Posted in Books, Family/Parenting, History, Media Archive, Monographs, Politics/Public Policy, Social Science, United States on 2009-10-29 03:15Z by Steven

Race Mixing: Black-White Marriage in Postwar America

Harvard University Press
April 2003
382 pages
11 halftones, 1 line drawing
ISBN 13: 978-0-674-01033-8
ISBN 10: 0-674-01033-7

Renee C. Romano, Professor of History, Comparative American Studies, and Africana Studies
Oberlin College

Marriage between blacks and whites is a longstanding and deeply ingrained taboo in American culture. On the eve of World War II, mixed-race marriage was illegal in most states, politicians argued for segregated facilities in order to prevent race mixing, and interracial couples risked public hostility, legal action, even violence. Yet, sixty years later, black-white marriage is no longer illegal or a divisive political issue, and the number of such couples and their mixed-race children has risen dramatically. Renee Romano explains how and why such marriages have gained acceptance, and what this tells us about race relations in contemporary America.

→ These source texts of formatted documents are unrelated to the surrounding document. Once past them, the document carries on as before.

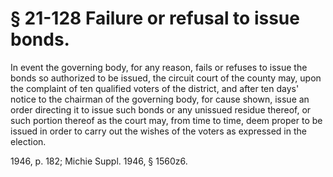 # § 21-128 Failure or refusal to issue bonds.

<p>In event the governing body, for any reason, fails or refuses to issue the bonds so authorized to be issued, the circuit court of the county may, upon the complaint of ten qualified voters of the district, and after ten days' notice to the chairman of the governing body, for cause shown, issue an order directing it to issue such bonds or any unissued residue thereof, or such portion thereof as the court may, from time to time, deem proper to be issued in order to carry out the wishes of the voters as expressed in the election.</p><p>1946, p. 182; Michie Suppl. 1946, § 1560z6.</p> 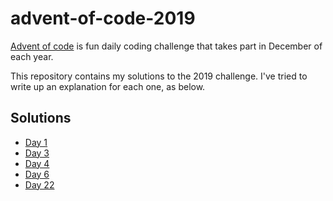 # advent-of-code-2019

[Advent of code](https://adventofcode.com/) is fun daily coding challenge that takes part in December
of each year.

This repository contains my solutions to the 2019 challenge. I've tried to write up an explanation for each one, as below.

## Solutions

* [Day 1](src/day1/day1.md)
* [Day 3](src/day3/day3.md)
* [Day 4](src/day4/day4.md)
* [Day 6](src/day6/day6.md)
* [Day 22](src/day22/day22.md)
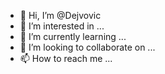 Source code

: - 👋 Hi, I’m @Dejvovic
- 👀 I’m interested in ...
- 🌱 I’m currently learning ...
- 💞️ I’m looking to collaborate on ...
- 📫 How to reach me ...

<!---
Dejvovic/Dejvovic is a ✨ special ✨ repository because its `README.md` (this file) appears on your GitHub profile.
You can click the Preview link to take a look at your changes.
--->
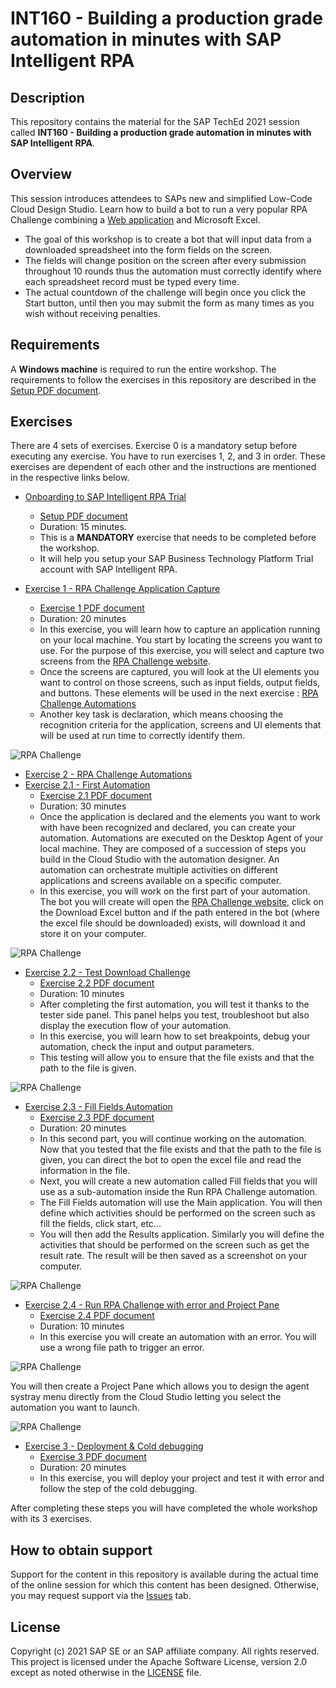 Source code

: # INT160 - Building a production grade automation in minutes with SAP Intelligent RPA

## Description

This repository contains the material for the SAP TechEd 2021 session called **INT160 - Building a production grade automation in minutes with SAP Intelligent RPA**.

## Overview

This session introduces attendees to SAPs new and simplified Low-Code Cloud Design Studio. Learn how to build a bot to run a very popular RPA Challenge combining a [Web application](http://www.rpachallenge.com) and Microsoft Excel.

- The goal of this workshop is to create a bot that will input data from a downloaded spreadsheet into the form fields on the screen.
- The fields will change position on the screen after every submission throughout 10 rounds thus the automation must correctly identify where each spreadsheet record must be typed every time.
- The actual countdown of the challenge will begin once you click the Start button, until then you may submit the form as many times as you wish without receiving penalties.

## Requirements

A **Windows machine** is required to run the entire workshop.
The requirements to follow the exercises in this repository are described in the [Setup PDF document](exercises/exercise0/Setup%20Trial%20Landscape.pdf).

## Exercises

There are 4 sets of exercises. Exercise 0 is a mandatory setup before executing any exercise. You have to run exercises 1, 2, and 3 in order. These exercises are dependent of each other and the instructions are mentioned in the respective links below.

- [Onboarding to SAP Intelligent RPA Trial](exercises/exercise0/)
    - [Setup PDF document](exercises/exercise0/Setup%20Trial%20Landscape.pdf)
    - Duration: 15 minutes. 
    - This is a **MANDATORY** exercise that needs to be completed before the workshop.
    - It will help you setup your SAP Business Technology Platform Trial account with SAP Intelligent RPA. 

- [Exercise 1 - RPA Challenge Application Capture](exercises/exercise1/)
    - [Exercise 1 PDF document](exercises/exercise1/1%20-%20RPA%20Challenge%20Application%20Capture.pdf)
    - Duration: 20 minutes 
    - In this exercise, you will learn how to capture an application running on your local machine. You start by locating the screens you want to use. For the purpose of this exercise, you will select and capture two screens from the [RPA Challenge website](http://www.rpachallenge.com). 
    - Once the screens are captured, you will look at the UI elements you want to control on those screens, such as input fields, output fields, and buttons. These elements will be used in the next exercise : [RPA Challenge Automations](exercises/exercise2/)
    - Another key task is declaration, which means choosing the recognition criteria for the application, screens and UI elements that will be used at run time to correctly identify them.
    
![RPA Challenge](rpa-challenge.png)

- [Exercise 2 - RPA Challenge Automations](exercises/exercise2/)
- [Exercise 2.1 - First Automation](exercises/exercise2#exercise-21-First-Automation)
    - [Exercise 2.1 PDF document](exercises/exercise2/2.1%20-%20First%20Automation.pdf)
    - Duration: 30 minutes
    - Once the application is declared and the elements you want to work with have been recognized and declared, you can create your automation.
Automations are executed on the Desktop Agent of your local machine.  They are composed of a succession of steps you build in the Cloud Studio with the automation designer. An automation can orchestrate multiple activities on different applications and screens available on a specific computer.
    - In this exercise, you will work on the first part of your automation. The bot you will create will open the [RPA Challenge website](http://www.rpachallenge.com), click on the Download Excel button and if the path entered in the bot (where the excel file should be downloaded) exists, will download it and store it on your computer.
    
![RPA Challenge](first-automation.png)

- [Exercise 2.2 - Test Download Challenge](exercises/exercise2#exercise-22-Test-Download-Challenge)
    - [Exercise 2.2 PDF document](exercises/exercise2/2.2%20-%20Test%20Download%20Challenge.pdf) 
    - Duration: 10 minutes
    - After completing the first automation, you will test it thanks to the tester side panel. This panel helps you test, troubleshoot but also display the execution flow of your automation.
    - In this exercise, you will learn how to set breakpoints, debug your automation, check the input and output parameters. 
    - This testing will allow you to ensure that the file exists and that the path to the file is given.

![RPA Challenge](test-download-challenge.png)

- [Exercise 2.3 - Fill Fields Automation](exercises/exercise2#exercise-23-fill-Fields-Automation)
    - [Exercise 2.3 PDF document](exercises/exercise2/2.3%20-%20Fill%20Fields%20Automation.pdf) 
    - Duration: 20 minutes
    - In this second part, you will continue working on the automation. Now that you tested that the file exists and that the path to the file is given, you can direct the bot to open the excel file and read the information in the file.
    - Next, you will create a new automation called Fill fields that you will use as a sub-automation inside the Run RPA Challenge automation. 
    - The Fill Fields automation will use the Main application. You will then define which activities should be performed on the screen such as fill the fields, click start, etc...
    - You will then add the Results application. Similarly you will define the activities that should be performed on the screen such as get the result rate. The result will be then saved as a screenshot on your computer.

![RPA Challenge](fill-fields-automation.png)

- [Exercise 2.4 - Run RPA Challenge with error and Project Pane](exercises/exercise2#exercise-24-Run-RPA-Challenge-with-error-and-Project-Pane)
    - [Exercise 2.4 PDF document](exercises/exercise2/2.4%20-%20Run%20RPA%20Challenge%20with%20error%20and%20Project%20Pane.pdf)
    - Duration: 10 minutes
    - In this exercise you will create an automation with an error. You will use a wrong file path to trigger an error.
   
![RPA Challenge](RpaChallenge-with-error.png)

You will then create a Project Pane which allows you to design the agent systray menu directly from the Cloud Studio letting you select the automation you want to launch.

![RPA Challenge](error-project-pane.png)

- [Exercise 3 - Deployment & Cold debugging](exercises/exercise3/)
    - [Exercise 3 PDF document](exercises/exercise3/3%20-%20Deployment%20&%20Cold%20debugging.pdf)
    - Duration: 20 minutes 
    - In this exercise, you will deploy your project and test it with error and follow the step of the cold debugging.

After completing these steps you will have completed the whole workshop with its 3 exercises. 

## How to obtain support

Support for the content in this repository is available during the actual time of the online session for which this content has been designed. Otherwise, you may request support via the [Issues](../../issues) tab.

## License

Copyright (c) 2021 SAP SE or an SAP affiliate company. All rights reserved. This project is licensed under the Apache Software License, version 2.0 except as noted otherwise in the [LICENSE](LICENSES/Apache-2.0.txt) file.
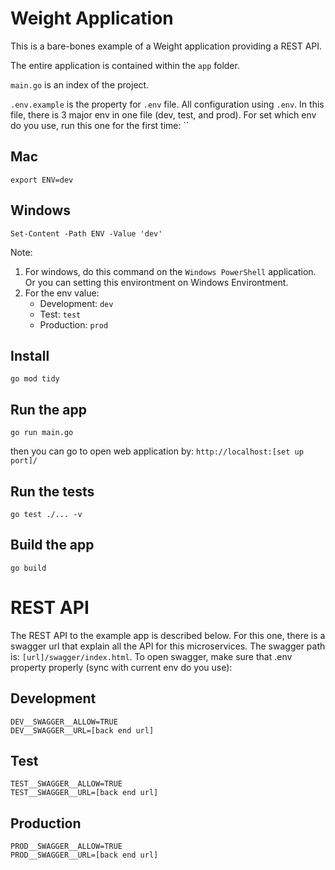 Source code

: # Weight Application

This is a bare-bones example of a Weight application providing a REST API.

The entire application is contained within the `app` folder.

`main.go` is an index of the project.

`.env.example` is the property for `.env` file. All configuration using `.env`. In this file, there is 3 major env in one file (dev, test, and prod). For set which env do you use, run this one for the first time: ``

## Mac

    export ENV=dev

## Windows

    Set-Content -Path ENV -Value 'dev'

Note:
1. For windows, do this command on the `Windows PowerShell` application. Or you can setting this environtment on Windows Environtment.
2. For the env value:
    - Development: `dev`
    - Test: `test`
    - Production: `prod`

## Install

    go mod tidy

## Run the app

    go run main.go

then you can go to open web application by: `http://localhost:[set up port]/`

## Run the tests

    go test ./... -v

## Build the app

    go build




# REST API

The REST API to the example app is described below. For this one, there is a swagger url that explain all the API for this microservices. The swagger path is: `[url]/swagger/index.html`. To open swagger, make sure that .env property properly (sync with current env do you use):

## Development

    DEV__SWAGGER__ALLOW=TRUE
    DEV__SWAGGER__URL=[back end url]

## Test
    TEST__SWAGGER__ALLOW=TRUE
    TEST__SWAGGER__URL=[back end url]

## Production
    PROD__SWAGGER__ALLOW=TRUE
    PROD__SWAGGER__URL=[back end url]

Although significant numbers of both blacks and whites still oppose interracial marriage, larger historical forces have greatly diminished overt racism and shaped a new consciousness about mixed-race families. The social revolutions of the 1950s and ’60s (with their emphasis on individualism and nonconformity), the legal sanctions of new civil rights laws, and a decline in the institutional stability of marriage have all contributed to the growing tolerance for interracial relationships. Telling the powerful stories of couples who married across the color line, Romano shows how cultural shifts are lived by individuals, and how they have enabled mixed couples to build supportive communities for themselves and their children.

However, Romano warns that the erosion of this taboo does not mean that racism no longer exists. The history of interracial marriage helps us understand the extent to which America has overcome its racist past, and how much further we must go to achieve meaningful racial equality.